Make an exact copy of the entries, and keep any pictures out of it.

•••••

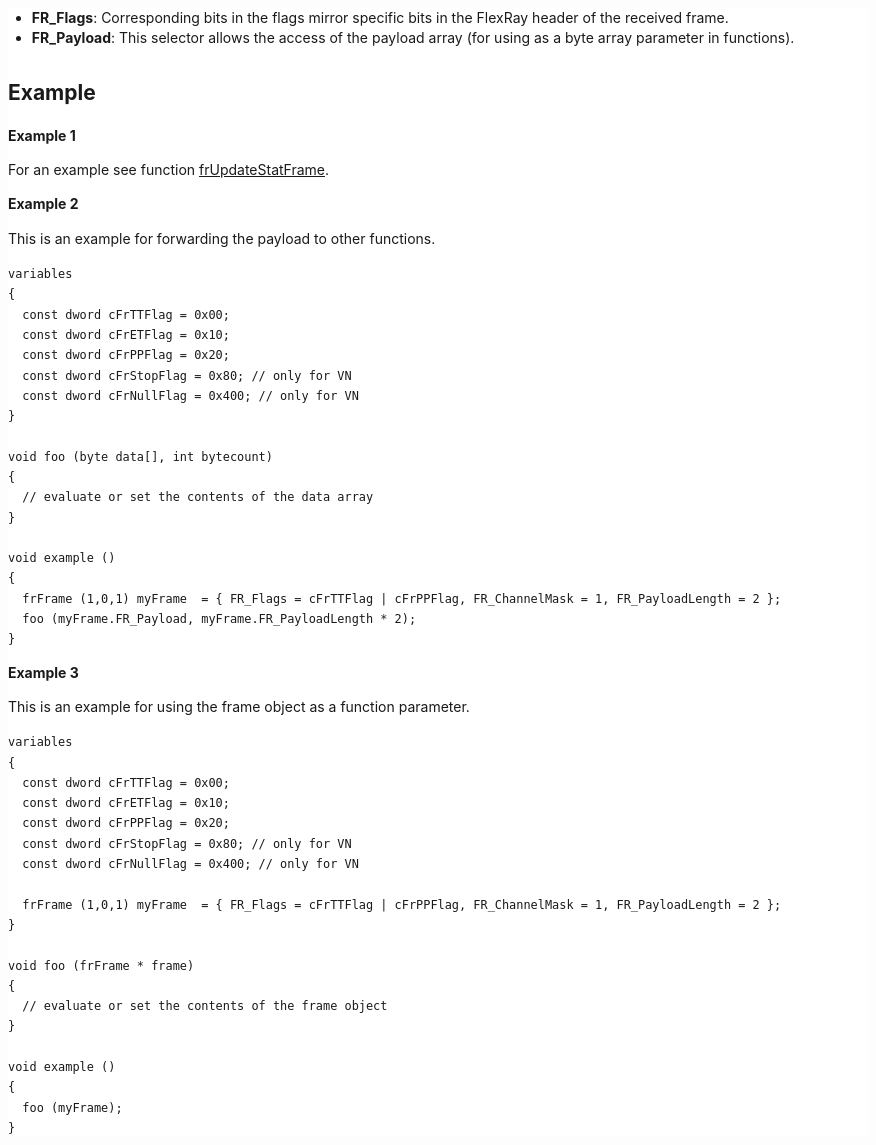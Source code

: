- **FR_Flags**: Corresponding bits in the flags mirror specific bits in the FlexRay header of the received frame.
- **FR_Payload**: This selector allows the access of the payload array (for using as a byte array parameter in functions).

## Example

**Example 1**

For an example see function [frUpdateStatFrame](../Functions/CAPLfunctionFRUpdateStatFrame.md).

**Example 2**

This is an example for forwarding the payload to other functions.

```plaintext
variables
{
  const dword cFrTTFlag = 0x00;
  const dword cFrETFlag = 0x10;
  const dword cFrPPFlag = 0x20;
  const dword cFrStopFlag = 0x80; // only for VN
  const dword cFrNullFlag = 0x400; // only for VN
}

void foo (byte data[], int bytecount)
{
  // evaluate or set the contents of the data array
}

void example ()
{
  frFrame (1,0,1) myFrame  = { FR_Flags = cFrTTFlag | cFrPPFlag, FR_ChannelMask = 1, FR_PayloadLength = 2 };
  foo (myFrame.FR_Payload, myFrame.FR_PayloadLength * 2);
}
```

**Example 3**

This is an example for using the frame object as a function parameter.

```plaintext
variables
{
  const dword cFrTTFlag = 0x00;
  const dword cFrETFlag = 0x10;
  const dword cFrPPFlag = 0x20;
  const dword cFrStopFlag = 0x80; // only for VN
  const dword cFrNullFlag = 0x400; // only for VN

  frFrame (1,0,1) myFrame  = { FR_Flags = cFrTTFlag | cFrPPFlag, FR_ChannelMask = 1, FR_PayloadLength = 2 };
}

void foo (frFrame * frame)
{
  // evaluate or set the contents of the frame object
}

void example ()
{
  foo (myFrame);
}
```
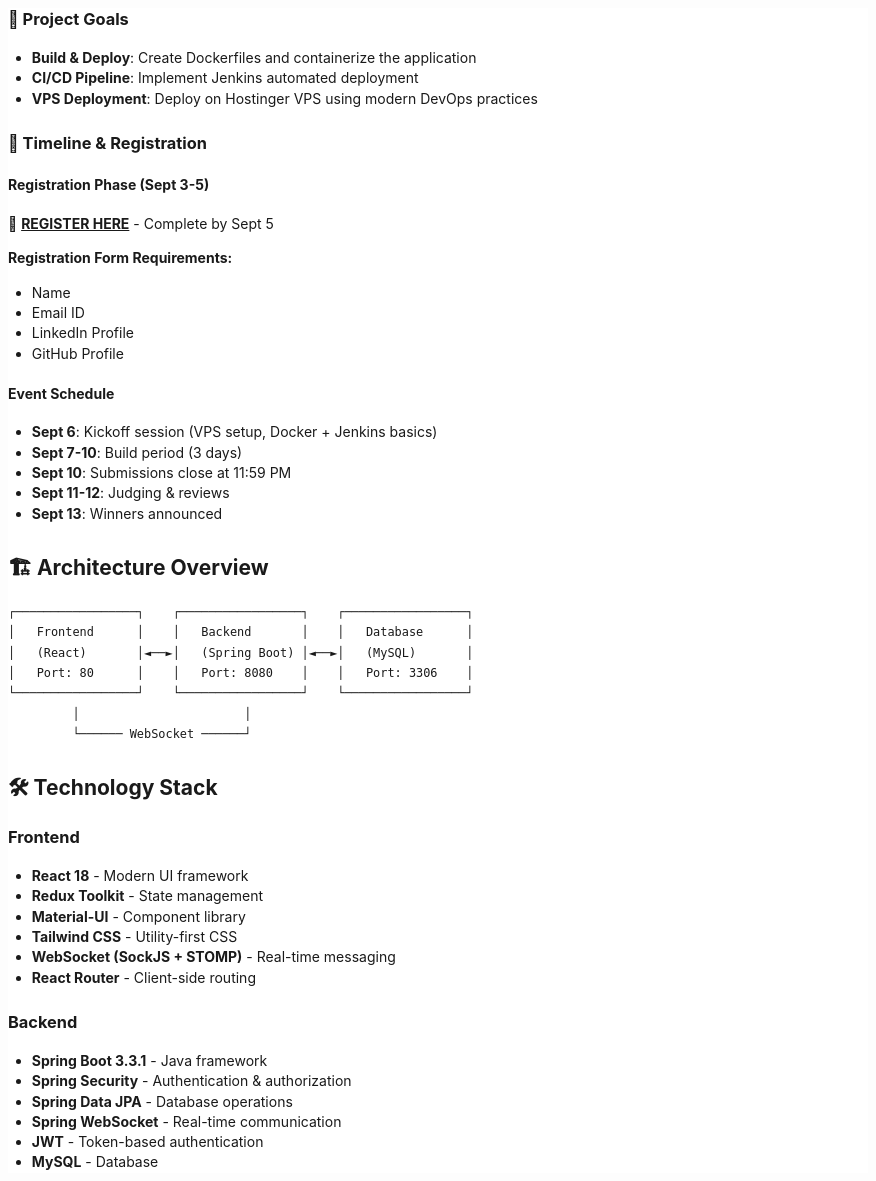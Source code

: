 ### 🎯 Project Goals
- **Build & Deploy**: Create Dockerfiles and containerize the application
- **CI/CD Pipeline**: Implement Jenkins automated deployment
- **VPS Deployment**: Deploy on Hostinger VPS using modern DevOps practices

### 📅 Timeline & Registration

#### **Registration Phase (Sept 3-5)**
📝 **[REGISTER HERE](https://forms.gle/NgNJNg8yQvPaA1Vz9)** - Complete by Sept 5

**Registration Form Requirements:**
- Name
- Email ID  
- LinkedIn Profile
- GitHub Profile

#### **Event Schedule**
- **Sept 6**: Kickoff session (VPS setup, Docker + Jenkins basics)
- **Sept 7-10**: Build period (3 days)
- **Sept 10**: Submissions close at 11:59 PM
- **Sept 11-12**: Judging & reviews
- **Sept 13**: Winners announced

## 🏗️ Architecture Overview

```
┌─────────────────┐    ┌─────────────────┐    ┌─────────────────┐
│   Frontend      │    │   Backend       │    │   Database      │
│   (React)       │◄──►│   (Spring Boot) │◄──►│   (MySQL)       │
│   Port: 80      │    │   Port: 8080    │    │   Port: 3306    │
└─────────────────┘    └─────────────────┘    └─────────────────┘
         │                       │
         └────── WebSocket ──────┘
```

## 🛠️ Technology Stack

### Frontend
- **React 18** - Modern UI framework
- **Redux Toolkit** - State management
- **Material-UI** - Component library
- **Tailwind CSS** - Utility-first CSS
- **WebSocket (SockJS + STOMP)** - Real-time messaging
- **React Router** - Client-side routing

### Backend
- **Spring Boot 3.3.1** - Java framework
- **Spring Security** - Authentication & authorization
- **Spring Data JPA** - Database operations
- **Spring WebSocket** - Real-time communication
- **JWT** - Token-based authentication
- **MySQL** - Database
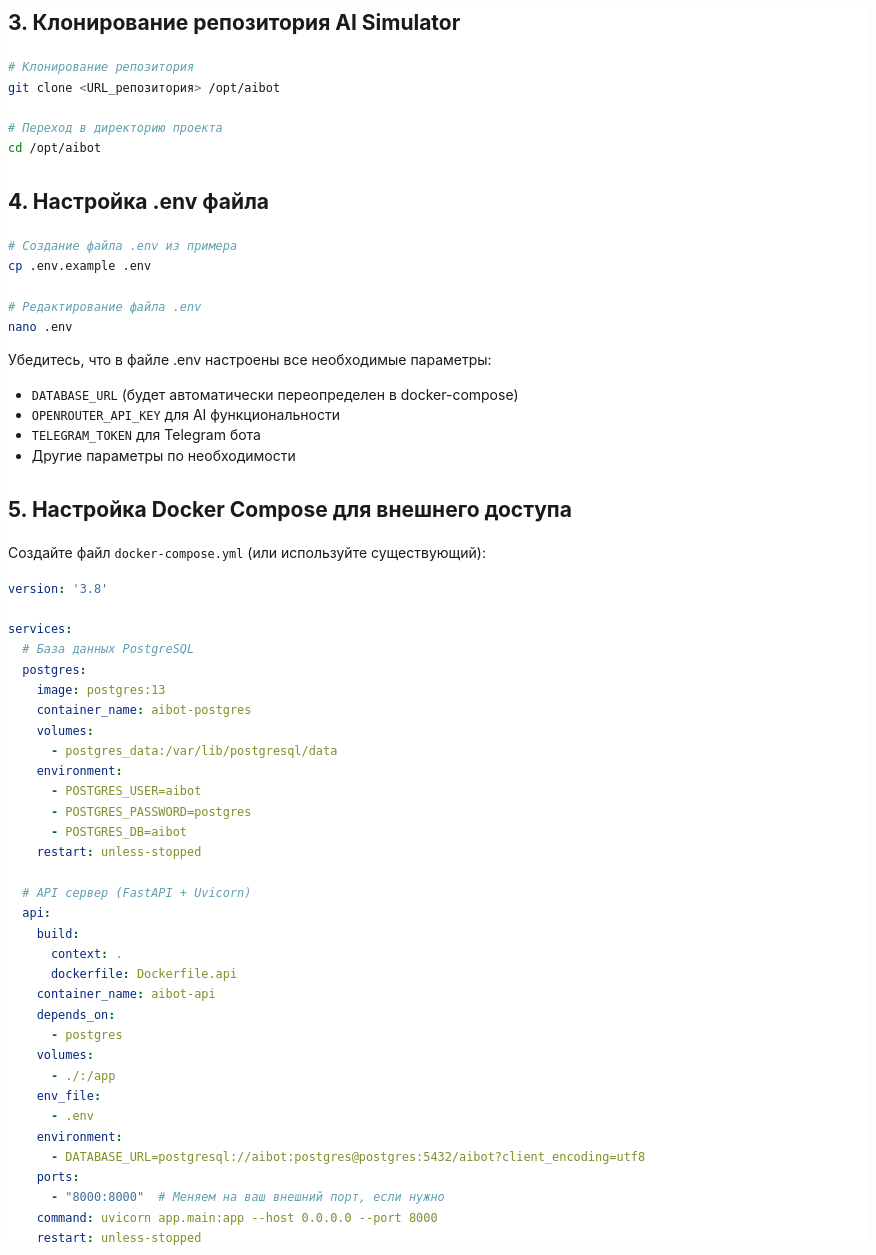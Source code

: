 ## 3. Клонирование репозитория AI Simulator

```bash
# Клонирование репозитория
git clone <URL_репозитория> /opt/aibot

# Переход в директорию проекта
cd /opt/aibot
```

## 4. Настройка .env файла

```bash
# Создание файла .env из примера
cp .env.example .env

# Редактирование файла .env
nano .env
```

Убедитесь, что в файле .env настроены все необходимые параметры:
- `DATABASE_URL` (будет автоматически переопределен в docker-compose)
- `OPENROUTER_API_KEY` для AI функциональности
- `TELEGRAM_TOKEN` для Telegram бота
- Другие параметры по необходимости

## 5. Настройка Docker Compose для внешнего доступа

Создайте файл `docker-compose.yml` (или используйте существующий):

```yaml
version: '3.8'

services:
  # База данных PostgreSQL
  postgres:
    image: postgres:13
    container_name: aibot-postgres
    volumes:
      - postgres_data:/var/lib/postgresql/data
    environment:
      - POSTGRES_USER=aibot
      - POSTGRES_PASSWORD=postgres
      - POSTGRES_DB=aibot
    restart: unless-stopped

  # API сервер (FastAPI + Uvicorn)
  api:
    build:
      context: .
      dockerfile: Dockerfile.api
    container_name: aibot-api
    depends_on:
      - postgres
    volumes:
      - ./:/app
    env_file:
      - .env
    environment:
      - DATABASE_URL=postgresql://aibot:postgres@postgres:5432/aibot?client_encoding=utf8
    ports:
      - "8000:8000"  # Меняем на ваш внешний порт, если нужно
    command: uvicorn app.main:app --host 0.0.0.0 --port 8000
    restart: unless-stopped
```
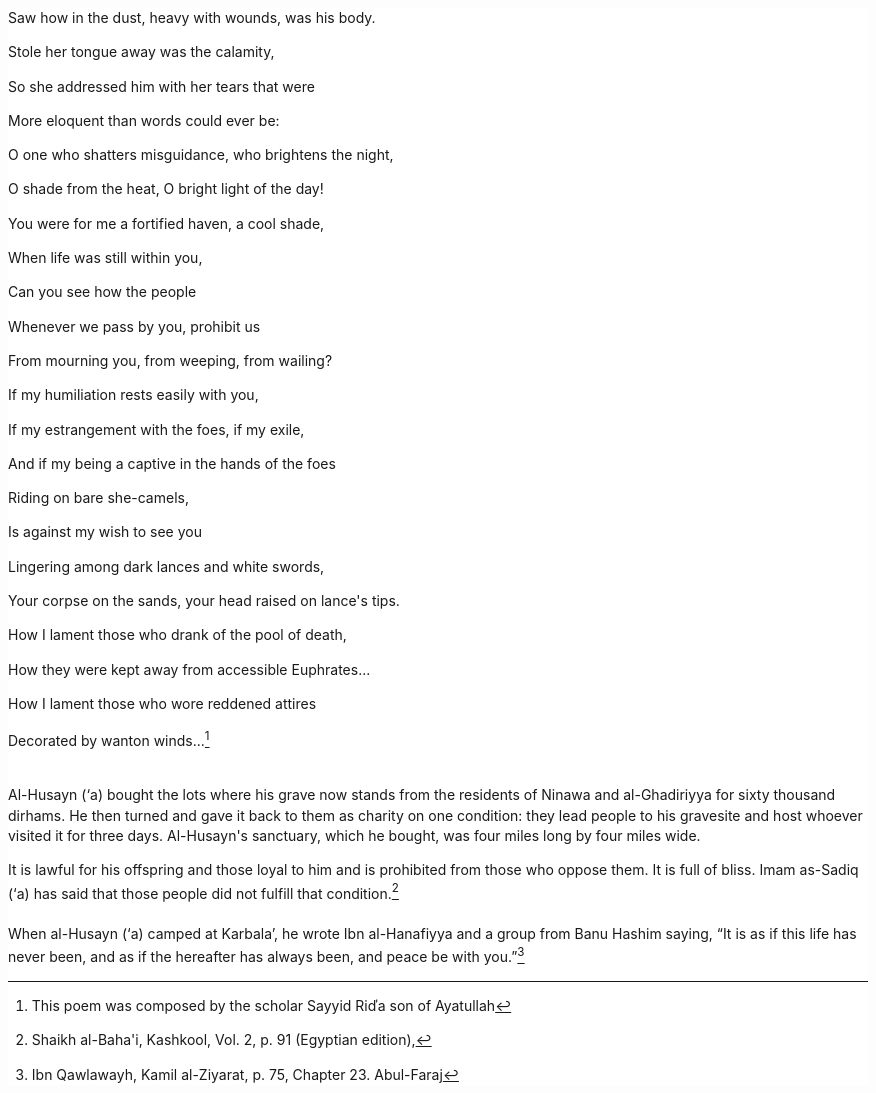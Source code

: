 Saw how in the dust, heavy with wounds, was his body.

Stole her tongue away was the calamity,

So she addressed him with her tears that were

More eloquent than words could ever be:

O one who shatters misguidance, who brightens the night,

O shade from the heat, O bright light of the day!

You were for me a fortified haven, a cool shade,

When life was still within you,

Can you see how the people

Whenever we pass by you, prohibit us

From mourning you, from weeping, from wailing?

If my humiliation rests easily with you,

If my estrangement with the foes, if my exile,

And if my being a captive in the hands of the foes

Riding on bare she-camels,

Is against my wish to see you

Lingering among dark lances and white swords,

Your corpse on the sands, your head raised on lance's tips.

How I lament those who drank of the pool of death,

How they were kept away from accessible Euphrates...

How I lament those who wore reddened attires

Decorated by wanton winds...[^6]

   
 Al-Husayn (‘a) bought the lots where his grave now stands from the
residents of Ninawa and al-Ghadiriyya for sixty thousand dirhams. He
then turned and gave it back to them as charity on one condition: they
lead people to his gravesite and host whoever visited it for three days.
Al-Husayn's sanctuary, which he bought, was four miles long by four
miles wide.

It is lawful for his offspring and those loyal to him and is prohibited
from those who oppose them. It is full of bliss. Imam as-Sadiq (‘a) has
said that those people did not fulfill that condition.[^7]  
    
 When al-Husayn (‘a) camped at Karbala’, he wrote Ibn al-Hanafiyya and a
group from Banu Hashim saying, “It is as if this life has never been,
and as if the hereafter has always been, and peace be with you.”[^8]

[^1]: This date is provided by al-Tabari on p. 233, Vol. 6, of his
Tarikh, by Ibn al-Athir on p. 20, Vol. 4, of his book Al-Kamil, and by
al-Mufid in his book Al-Irshad.


[^2]: al-Majlisi, Bihar al-Anwar, Vol. 10, p. 198. Al-Khawarizmi, Maqtal
[^3]: This text is recorded in Al-Luhuf by Ibn Tawus. Al-al-Tabari, on
[^4]: Ibn Tawus, Al-Luhuf, p. 44.
[^5]: al-Bahrani, Maqtal al-’Awalim, p. 76.
[^6]: This poem was composed by the scholar Sayyid Riďa son of Ayatullah
[^7]: Shaikh al-Baha'i, Kashkool, Vol. 2, p. 91 (Egyptian edition),
[^8]: Ibn Qawlawayh, Kamil al-Ziyarat, p. 75, Chapter 23. Abul-Faraj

•••••

- **ANSWER BOX**
Source code

:- **FR_Flags**: Corresponding bits in the flags mirror specific bits in the FlexRay header of the received frame.
- **FR_Payload**: This selector allows the access of the payload array (for using as a byte array parameter in functions).

## Example

**Example 1**

For an example see function [frUpdateStatFrame](../Functions/CAPLfunctionFRUpdateStatFrame.md).

**Example 2**

This is an example for forwarding the payload to other functions.

```plaintext
variables
{
  const dword cFrTTFlag = 0x00;
  const dword cFrETFlag = 0x10;
  const dword cFrPPFlag = 0x20;
  const dword cFrStopFlag = 0x80; // only for VN
  const dword cFrNullFlag = 0x400; // only for VN
}

void foo (byte data[], int bytecount)
{
  // evaluate or set the contents of the data array
}

void example ()
{
  frFrame (1,0,1) myFrame  = { FR_Flags = cFrTTFlag | cFrPPFlag, FR_ChannelMask = 1, FR_PayloadLength = 2 };
  foo (myFrame.FR_Payload, myFrame.FR_PayloadLength * 2);
}
```

**Example 3**

This is an example for using the frame object as a function parameter.

```plaintext
variables
{
  const dword cFrTTFlag = 0x00;
  const dword cFrETFlag = 0x10;
  const dword cFrPPFlag = 0x20;
  const dword cFrStopFlag = 0x80; // only for VN
  const dword cFrNullFlag = 0x400; // only for VN

  frFrame (1,0,1) myFrame  = { FR_Flags = cFrTTFlag | cFrPPFlag, FR_ChannelMask = 1, FR_PayloadLength = 2 };
}

void foo (frFrame * frame)
{
  // evaluate or set the contents of the frame object
}

void example ()
{
  foo (myFrame);
}
```
Source code

: ### 🎯 Project Goals
- **Build & Deploy**: Create Dockerfiles and containerize the application
- **CI/CD Pipeline**: Implement Jenkins automated deployment
- **VPS Deployment**: Deploy on Hostinger VPS using modern DevOps practices

### 📅 Timeline & Registration

#### **Registration Phase (Sept 3-5)**
📝 **[REGISTER HERE](https://forms.gle/NgNJNg8yQvPaA1Vz9)** - Complete by Sept 5

**Registration Form Requirements:**
- Name
- Email ID  
- LinkedIn Profile
- GitHub Profile

#### **Event Schedule**
- **Sept 6**: Kickoff session (VPS setup, Docker + Jenkins basics)
- **Sept 7-10**: Build period (3 days)
- **Sept 10**: Submissions close at 11:59 PM
- **Sept 11-12**: Judging & reviews
- **Sept 13**: Winners announced

## 🏗️ Architecture Overview

```
┌─────────────────┐    ┌─────────────────┐    ┌─────────────────┐
│   Frontend      │    │   Backend       │    │   Database      │
│   (React)       │◄──►│   (Spring Boot) │◄──►│   (MySQL)       │
│   Port: 80      │    │   Port: 8080    │    │   Port: 3306    │
└─────────────────┘    └─────────────────┘    └─────────────────┘
         │                       │
         └────── WebSocket ──────┘
```

## 🛠️ Technology Stack

### Frontend
- **React 18** - Modern UI framework
- **Redux Toolkit** - State management
- **Material-UI** - Component library
- **Tailwind CSS** - Utility-first CSS
- **WebSocket (SockJS + STOMP)** - Real-time messaging
- **React Router** - Client-side routing

### Backend
- **Spring Boot 3.3.1** - Java framework
- **Spring Security** - Authentication & authorization
- **Spring Data JPA** - Database operations
- **Spring WebSocket** - Real-time communication
- **JWT** - Token-based authentication
- **MySQL** - Database
Source code

: ## 3. Клонирование репозитория AI Simulator

```bash
# Клонирование репозитория
git clone <URL_репозитория> /opt/aibot

# Переход в директорию проекта
cd /opt/aibot
```

## 4. Настройка .env файла

```bash
# Создание файла .env из примера
cp .env.example .env

# Редактирование файла .env
nano .env
```

Убедитесь, что в файле .env настроены все необходимые параметры:
- `DATABASE_URL` (будет автоматически переопределен в docker-compose)
- `OPENROUTER_API_KEY` для AI функциональности
- `TELEGRAM_TOKEN` для Telegram бота
- Другие параметры по необходимости

## 5. Настройка Docker Compose для внешнего доступа

Создайте файл `docker-compose.yml` (или используйте существующий):

```yaml
version: '3.8'

services:
  # База данных PostgreSQL
  postgres:
    image: postgres:13
    container_name: aibot-postgres
    volumes:
      - postgres_data:/var/lib/postgresql/data
    environment:
      - POSTGRES_USER=aibot
      - POSTGRES_PASSWORD=postgres
      - POSTGRES_DB=aibot
    restart: unless-stopped

  # API сервер (FastAPI + Uvicorn)
  api:
    build:
      context: .
      dockerfile: Dockerfile.api
    container_name: aibot-api
    depends_on:
      - postgres
    volumes:
      - ./:/app
    env_file:
      - .env
    environment:
      - DATABASE_URL=postgresql://aibot:postgres@postgres:5432/aibot?client_encoding=utf8
    ports:
      - "8000:8000"  # Меняем на ваш внешний порт, если нужно
    command: uvicorn app.main:app --host 0.0.0.0 --port 8000
    restart: unless-stopped
```
Source code

: Saw how in the dust, heavy with wounds, was his body.

Stole her tongue away was the calamity,

So she addressed him with her tears that were

More eloquent than words could ever be:

O one who shatters misguidance, who brightens the night,

O shade from the heat, O bright light of the day!

You were for me a fortified haven, a cool shade,

When life was still within you,

Can you see how the people

Whenever we pass by you, prohibit us

From mourning you, from weeping, from wailing?

If my humiliation rests easily with you,

If my estrangement with the foes, if my exile,

And if my being a captive in the hands of the foes

Riding on bare she-camels,

Is against my wish to see you

Lingering among dark lances and white swords,

Your corpse on the sands, your head raised on lance's tips.

How I lament those who drank of the pool of death,

How they were kept away from accessible Euphrates...

How I lament those who wore reddened attires

Decorated by wanton winds...[^6]

   
 Al-Husayn (‘a) bought the lots where his grave now stands from the
residents of Ninawa and al-Ghadiriyya for sixty thousand dirhams. He
then turned and gave it back to them as charity on one condition: they
lead people to his gravesite and host whoever visited it for three days.
Al-Husayn's sanctuary, which he bought, was four miles long by four
miles wide.

It is lawful for his offspring and those loyal to him and is prohibited
from those who oppose them. It is full of bliss. Imam as-Sadiq (‘a) has
said that those people did not fulfill that condition.[^7]  
    
 When al-Husayn (‘a) camped at Karbala’, he wrote Ibn al-Hanafiyya and a
group from Banu Hashim saying, “It is as if this life has never been,
and as if the hereafter has always been, and peace be with you.”[^8]

[^1]: This date is provided by al-Tabari on p. 233, Vol. 6, of his
Tarikh, by Ibn al-Athir on p. 20, Vol. 4, of his book Al-Kamil, and by
al-Mufid in his book Al-Irshad.


[^2]: al-Majlisi, Bihar al-Anwar, Vol. 10, p. 198. Al-Khawarizmi, Maqtal
[^3]: This text is recorded in Al-Luhuf by Ibn Tawus. Al-al-Tabari, on
[^4]: Ibn Tawus, Al-Luhuf, p. 44.
[^5]: al-Bahrani, Maqtal al-’Awalim, p. 76.
[^6]: This poem was composed by the scholar Sayyid Riďa son of Ayatullah
[^7]: Shaikh al-Baha'i, Kashkool, Vol. 2, p. 91 (Egyptian edition),
[^8]: Ibn Qawlawayh, Kamil al-Ziyarat, p. 75, Chapter 23. Abul-Faraj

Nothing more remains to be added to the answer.